My wife just bought a Lumix FZ200, and I'll soon be getting Nikon D5200. The Lumix comes with a 16GB Sandisk SD card. We both intend to use our cameras in video mode from time to time. 
Any thoughts on whether it's wise to stick with this size card, or is it safe to use a 32GB size?


----------



## Chris90 (Apr 7, 2003)

Either one is fine. I use 16GB for my Nikon D7000, cause I can't see myself putting like 32GB worth of photos on a card before downloading it, way too risky. 

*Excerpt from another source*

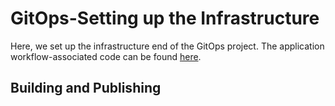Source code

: # GitOps-Setting up the Infrastructure

Here, we set up the infrastructure end of the GitOps project. The application workflow-associated code can be found [here](https://github.com/ardhendusgit/IAC-AWS).

## Building and Publishing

More important that size, buy good cars, like Sandisk Extreme, not the regular Sandisk.


----------



## Dave 330i (Jan 4, 2002)

Fast memory only affects downloading to your computer, in most situation. I doubt anyone here shoot sports at 10 frames/sec for 10 seconds where you may run into overloading the buffer because it cannot write fast enough to the card. I use SanDisk CF Ultra CompactFlash 30MB/s 8GB $29.79 and not Lexar 16GB 1000x UDMA 7 CF Compact Flash Memory Cards ($70). I assume if you shoot video, you should get a 32Gb card.


----------